Pela primeira vez, a rede pública de saúde de Sergipe realizou a captação de órgãos fora da capital. O procedimento, conduzido pela Secretaria de Estado da Saúde (SES), ocorreu na quarta-feira, 8, no centro cirúrgico do Hospital Regional de Itabaiana Dr. Pedro Garcia Moreno Filho.
Foram retirados dois rins e duas córneas de um doador de 34 anos. O homem deu entrada na unidade em 30 de setembro, após ser socorrido pelo Serviço de Atendimento Móvel de Urgência (Samu 192 Sergipe) com parada cardiorrespiratória. Portador de paralisia cerebral, ele foi reanimado, mas evoluiu para morte encefálica.
O superintendente do hospital, Yuri Souza, classificou a operação como “marco histórico” por ampliar o acesso a procedimentos complexos no interior. Já o diretor técnico do HRI, Samuel Rodrigues, agradeceu à família do doador pelo ato de solidariedade que permitirá a pacientes recuperarem a visão e melhorarem a qualidade de vida.
Após a autorização familiar, a Organização de Procura de Órgãos (OPO) confirmou a doação e a Central Estadual de Transplantes (CET) encaminhou os órgãos ao Sistema Nacional de Transplantes para definição dos receptores compatíveis.

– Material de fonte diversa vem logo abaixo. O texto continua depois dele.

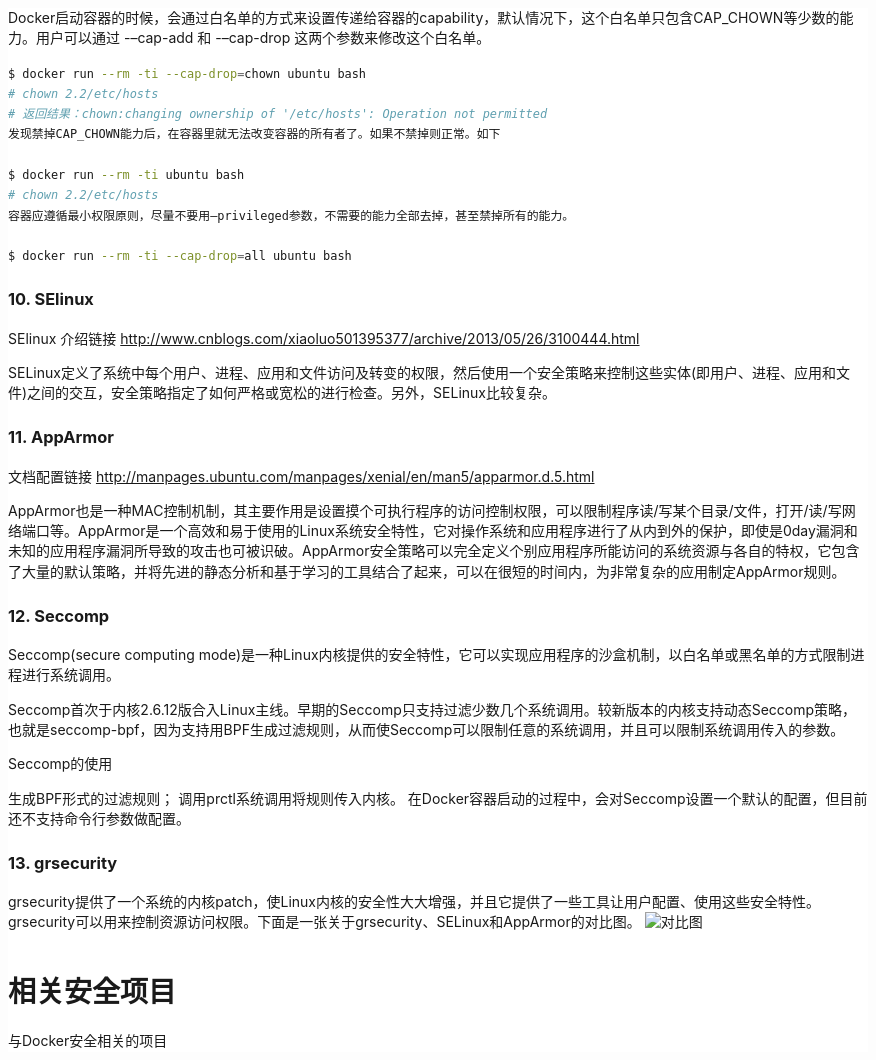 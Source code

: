 Docker启动容器的时候，会通过白名单的方式来设置传递给容器的capability，默认情况下，这个白名单只包含CAP_CHOWN等少数的能力。用户可以通过 -–cap-add 和 -–cap-drop 这两个参数来修改这个白名单。

```bash
$ docker run --rm -ti --cap-drop=chown ubuntu bash
# chown 2.2/etc/hosts
# 返回结果：chown:changing ownership of '/etc/hosts': Operation not permitted
发现禁掉CAP_CHOWN能力后，在容器里就无法改变容器的所有者了。如果不禁掉则正常。如下

$ docker run --rm -ti ubuntu bash
# chown 2.2/etc/hosts
容器应遵循最小权限原则，尽量不要用–privileged参数，不需要的能力全部去掉，甚至禁掉所有的能力。

$ docker run --rm -ti --cap-drop=all ubuntu bash
```

### 10. SElinux

SElinux 介绍链接 http://www.cnblogs.com/xiaoluo501395377/archive/2013/05/26/3100444.html

SELinux定义了系统中每个用户、进程、应用和文件访问及转变的权限，然后使用一个安全策略来控制这些实体(即用户、进程、应用和文件)之间的交互，安全策略指定了如何严格或宽松的进行检查。另外，SELinux比较复杂。

### 11. AppArmor

文档配置链接 http://manpages.ubuntu.com/manpages/xenial/en/man5/apparmor.d.5.html

AppArmor也是一种MAC控制机制，其主要作用是设置摸个可执行程序的访问控制权限，可以限制程序读/写某个目录/文件，打开/读/写网络端口等。AppArmor是一个高效和易于使用的Linux系统安全特性，它对操作系统和应用程序进行了从内到外的保护，即使是0day漏洞和未知的应用程序漏洞所导致的攻击也可被识破。AppArmor安全策略可以完全定义个别应用程序所能访问的系统资源与各自的特权，它包含了大量的默认策略，并将先进的静态分析和基于学习的工具结合了起来，可以在很短的时间内，为非常复杂的应用制定AppArmor规则。

### 12. Seccomp

Seccomp(secure computing mode)是一种Linux内核提供的安全特性，它可以实现应用程序的沙盒机制，以白名单或黑名单的方式限制进程进行系统调用。

Seccomp首次于内核2.6.12版合入Linux主线。早期的Seccomp只支持过滤少数几个系统调用。较新版本的内核支持动态Seccomp策略，也就是seccomp-bpf，因为支持用BPF生成过滤规则，从而使Seccomp可以限制任意的系统调用，并且可以限制系统调用传入的参数。

Seccomp的使用

生成BPF形式的过滤规则；
调用prctl系统调用将规则传入内核。
在Docker容器启动的过程中，会对Seccomp设置一个默认的配置，但目前还不支持命令行参数做配置。

### 13. grsecurity

grsecurity提供了一个系统的内核patch，使Linux内核的安全性大大增强，并且它提供了一些工具让用户配置、使用这些安全特性。grsecurity可以用来控制资源访问权限。下面是一张关于grsecurity、SELinux和AppArmor的对比图。
![对比图][1]

[1]: ./images/1477379689943.jpg "1477379689943.jpg"

# 相关安全项目

与Docker安全相关的项目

Como declarar a vontade de doar
Para ser doador, basta comunicar o desejo à família. A retirada de órgãos e tecidos só ocorre após autorização documentada dos parentes. O protocolo é iniciado quando pacientes neurocríticos apresentam Glasgow 03, indicando provável morte encefálica. Acompanhado pela OPO, o processo avança após a confirmação do diagnóstico e o consentimento familiar.